We were doing the medical checkups, as we did every July at the Roma academy. You always went in thinking it would take an hour or so, and then you could run back out on the pitch. We were young guys, you know? All energetic and healthy.
This time, though, I feared that something strange was going on. Over the last few weeks I had gotten tired very easily. I would walk up a set of stairs and be out of breath. It was not normal at all.
I ended up staying at the doctors’ office for three hours. They told me that I had too many irregular heartbeats. All of us have them occasionally, but mine were coming 20 times more often than normal. It turned out I had some kind of arrhythmia.
I asked the doctors what I could do. They said I had to stop playing for at least six to eight months, and then we would see.
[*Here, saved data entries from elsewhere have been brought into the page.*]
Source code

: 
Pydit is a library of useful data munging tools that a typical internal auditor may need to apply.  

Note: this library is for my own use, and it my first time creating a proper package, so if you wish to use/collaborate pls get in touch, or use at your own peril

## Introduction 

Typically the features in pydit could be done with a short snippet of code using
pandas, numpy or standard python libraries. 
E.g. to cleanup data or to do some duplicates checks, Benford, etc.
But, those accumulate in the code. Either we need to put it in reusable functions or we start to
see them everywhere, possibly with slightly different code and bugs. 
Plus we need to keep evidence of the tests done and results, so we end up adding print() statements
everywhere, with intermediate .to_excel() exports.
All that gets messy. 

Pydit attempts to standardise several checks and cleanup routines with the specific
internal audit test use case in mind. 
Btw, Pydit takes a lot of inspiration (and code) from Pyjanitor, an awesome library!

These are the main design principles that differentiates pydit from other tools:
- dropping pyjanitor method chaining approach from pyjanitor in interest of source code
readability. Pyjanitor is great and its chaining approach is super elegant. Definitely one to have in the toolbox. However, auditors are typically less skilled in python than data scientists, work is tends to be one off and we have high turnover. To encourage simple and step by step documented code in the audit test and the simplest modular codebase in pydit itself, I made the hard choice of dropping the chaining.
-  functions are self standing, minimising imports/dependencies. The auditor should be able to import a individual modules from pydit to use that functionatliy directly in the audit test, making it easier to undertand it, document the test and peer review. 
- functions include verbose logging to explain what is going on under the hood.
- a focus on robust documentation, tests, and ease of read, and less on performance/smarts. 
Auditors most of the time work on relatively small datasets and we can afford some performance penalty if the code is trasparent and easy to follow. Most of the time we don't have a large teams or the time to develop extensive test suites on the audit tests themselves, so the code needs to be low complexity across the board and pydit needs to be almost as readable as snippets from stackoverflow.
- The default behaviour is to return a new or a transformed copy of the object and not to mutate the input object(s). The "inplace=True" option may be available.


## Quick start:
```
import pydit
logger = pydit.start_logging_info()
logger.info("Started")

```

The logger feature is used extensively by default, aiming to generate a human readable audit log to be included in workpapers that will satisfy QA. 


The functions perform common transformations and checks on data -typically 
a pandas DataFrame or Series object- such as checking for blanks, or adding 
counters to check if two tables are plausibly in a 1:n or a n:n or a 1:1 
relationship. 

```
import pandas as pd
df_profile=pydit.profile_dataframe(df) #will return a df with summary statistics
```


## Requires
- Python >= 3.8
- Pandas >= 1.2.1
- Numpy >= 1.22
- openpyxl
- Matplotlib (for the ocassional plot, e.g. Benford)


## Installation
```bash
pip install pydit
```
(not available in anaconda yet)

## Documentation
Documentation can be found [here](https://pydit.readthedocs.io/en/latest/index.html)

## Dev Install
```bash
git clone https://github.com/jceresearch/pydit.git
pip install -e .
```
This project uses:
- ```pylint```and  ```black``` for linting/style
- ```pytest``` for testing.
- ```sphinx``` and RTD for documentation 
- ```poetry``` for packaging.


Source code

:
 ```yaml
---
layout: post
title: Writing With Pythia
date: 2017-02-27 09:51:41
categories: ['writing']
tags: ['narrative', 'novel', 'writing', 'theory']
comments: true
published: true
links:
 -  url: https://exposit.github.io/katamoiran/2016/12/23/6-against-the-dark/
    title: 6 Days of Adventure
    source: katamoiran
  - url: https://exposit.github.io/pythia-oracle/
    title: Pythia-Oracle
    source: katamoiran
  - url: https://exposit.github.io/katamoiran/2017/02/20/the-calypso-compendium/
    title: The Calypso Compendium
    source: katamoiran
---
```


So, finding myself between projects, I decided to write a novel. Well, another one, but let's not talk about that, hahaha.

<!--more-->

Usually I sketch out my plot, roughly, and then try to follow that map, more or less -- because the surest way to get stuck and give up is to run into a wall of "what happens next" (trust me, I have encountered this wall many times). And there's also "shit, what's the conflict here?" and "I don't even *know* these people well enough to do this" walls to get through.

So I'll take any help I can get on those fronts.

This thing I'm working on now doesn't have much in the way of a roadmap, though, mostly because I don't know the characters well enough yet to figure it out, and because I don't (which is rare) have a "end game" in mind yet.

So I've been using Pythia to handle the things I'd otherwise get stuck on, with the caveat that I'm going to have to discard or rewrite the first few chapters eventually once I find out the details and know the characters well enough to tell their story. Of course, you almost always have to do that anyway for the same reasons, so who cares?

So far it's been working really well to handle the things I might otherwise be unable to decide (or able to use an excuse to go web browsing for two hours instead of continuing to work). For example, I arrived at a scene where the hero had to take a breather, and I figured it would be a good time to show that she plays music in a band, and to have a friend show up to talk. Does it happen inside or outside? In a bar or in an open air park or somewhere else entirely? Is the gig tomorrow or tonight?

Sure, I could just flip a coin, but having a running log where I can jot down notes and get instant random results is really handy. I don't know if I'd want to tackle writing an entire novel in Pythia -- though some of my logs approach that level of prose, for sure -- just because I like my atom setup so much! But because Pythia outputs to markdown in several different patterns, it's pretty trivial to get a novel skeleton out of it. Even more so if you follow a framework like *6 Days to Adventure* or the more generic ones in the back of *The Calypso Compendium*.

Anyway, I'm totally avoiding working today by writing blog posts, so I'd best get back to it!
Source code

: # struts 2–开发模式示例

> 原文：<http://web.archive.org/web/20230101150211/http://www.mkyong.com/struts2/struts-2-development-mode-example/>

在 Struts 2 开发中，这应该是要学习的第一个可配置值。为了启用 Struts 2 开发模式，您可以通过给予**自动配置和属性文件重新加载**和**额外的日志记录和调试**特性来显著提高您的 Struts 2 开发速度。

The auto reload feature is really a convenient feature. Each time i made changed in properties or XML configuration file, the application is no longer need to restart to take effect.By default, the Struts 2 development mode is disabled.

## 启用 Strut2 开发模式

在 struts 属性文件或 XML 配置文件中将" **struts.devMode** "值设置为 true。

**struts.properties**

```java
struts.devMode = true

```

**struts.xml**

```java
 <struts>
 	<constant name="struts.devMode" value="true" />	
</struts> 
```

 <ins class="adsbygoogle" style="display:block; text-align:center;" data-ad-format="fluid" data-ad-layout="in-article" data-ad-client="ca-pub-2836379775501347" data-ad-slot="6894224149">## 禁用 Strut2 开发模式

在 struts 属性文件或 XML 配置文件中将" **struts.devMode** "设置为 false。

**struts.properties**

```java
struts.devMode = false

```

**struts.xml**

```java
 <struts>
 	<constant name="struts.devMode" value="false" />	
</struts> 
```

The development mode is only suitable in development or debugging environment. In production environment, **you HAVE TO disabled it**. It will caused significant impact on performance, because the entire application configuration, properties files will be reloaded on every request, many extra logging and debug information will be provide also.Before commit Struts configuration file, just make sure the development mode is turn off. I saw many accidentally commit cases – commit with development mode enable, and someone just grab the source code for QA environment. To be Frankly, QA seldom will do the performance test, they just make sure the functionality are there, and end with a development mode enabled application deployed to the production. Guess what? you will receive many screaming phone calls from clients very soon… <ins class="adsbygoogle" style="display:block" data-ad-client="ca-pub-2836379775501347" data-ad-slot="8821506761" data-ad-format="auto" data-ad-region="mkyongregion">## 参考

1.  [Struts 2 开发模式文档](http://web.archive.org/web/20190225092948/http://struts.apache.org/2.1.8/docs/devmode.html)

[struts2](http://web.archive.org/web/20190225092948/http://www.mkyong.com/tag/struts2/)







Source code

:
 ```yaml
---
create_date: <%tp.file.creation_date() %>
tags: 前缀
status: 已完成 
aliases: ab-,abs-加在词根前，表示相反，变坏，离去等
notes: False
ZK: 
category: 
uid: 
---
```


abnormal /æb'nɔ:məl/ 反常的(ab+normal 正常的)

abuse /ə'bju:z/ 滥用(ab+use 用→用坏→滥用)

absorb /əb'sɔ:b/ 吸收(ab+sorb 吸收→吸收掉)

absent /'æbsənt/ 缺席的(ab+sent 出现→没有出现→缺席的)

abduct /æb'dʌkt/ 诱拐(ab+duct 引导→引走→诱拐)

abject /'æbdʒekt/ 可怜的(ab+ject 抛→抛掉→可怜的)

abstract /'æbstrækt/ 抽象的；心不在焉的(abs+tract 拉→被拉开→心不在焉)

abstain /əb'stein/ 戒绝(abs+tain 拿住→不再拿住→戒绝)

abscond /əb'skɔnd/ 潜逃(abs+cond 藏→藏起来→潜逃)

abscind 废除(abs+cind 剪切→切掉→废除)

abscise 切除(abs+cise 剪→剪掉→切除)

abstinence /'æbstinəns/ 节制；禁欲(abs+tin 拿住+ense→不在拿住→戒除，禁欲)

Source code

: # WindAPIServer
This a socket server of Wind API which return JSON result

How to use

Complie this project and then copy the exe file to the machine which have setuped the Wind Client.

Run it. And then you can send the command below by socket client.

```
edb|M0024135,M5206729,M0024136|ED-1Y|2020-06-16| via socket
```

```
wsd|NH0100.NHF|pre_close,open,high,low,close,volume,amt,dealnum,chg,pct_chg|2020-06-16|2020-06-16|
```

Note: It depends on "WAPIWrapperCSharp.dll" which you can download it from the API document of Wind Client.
So, no running, no training, no football.
No Roma.
It was so hard. There was nothing I could really do except for one thing: Listen to my heart. Literally, I would listen to it. Every evening over the next few months, I tried to sense how often the irregular beats were coming along. I would sit in bed and make sure everything was completely silent, and then I would close my eyes and count the beats.
Thump … thump … thump.…
I turned into my own doctor. Every day I did a checkup on myself.
I spent four months waiting and hoping and praying that, somehow, the irregular beats would disappear. Then one day they were gone. Just like that. I really didn’t expect it, since the doctors had said that I would need to rest for at least two more months.
Had I gone crazy? Well, I didn’t think so, because I knew my heartbeat intimately now. I could tell. I knew.
The next day I listened again. No arrhythmia.
The third day, still nothing.
I could even climb the stairs without feeling like I had just scaled Mount Everest. So on the fourth day, I called my parents. I wanted to do another checkup.
We went to the doctors and they said, “You are fine.”
The same diagnosis as Dr. Pellegrini.
The three sweetest words I had ever heard.
When I did my first training session, I was so motivated. I could have run around forever. I just wanted to fly into tackles and sprint into the box. Really, I could have invaded a small country on my own. The pain was over. I was back!
So what happens in my first match? I break my fifth metatarsal bone.
I’m out for six weeks!!
Unbelievable….
To be honest, though, that was far easier to deal with than the arrhythmia. And anyway, those four months had given me some amazing things. I grew up a lot. I met Veronica, who is now my wife and the mother of my two children. And I came out of it more convinced than ever that this was what I wanted to do. I mean, I had always been pretty dedicated. As a kid, when they gave me a toy car, I would put it on the floor and kick it. And when I was in the Roma youth teams, I would play three games every weekend.
But now I was determined to spend every minute of every day day trying to become a footballer. I didn’t ever want to think, Damn, I could have tried harder. Cavolo, I could have given more.
I knew too well what life was like without football.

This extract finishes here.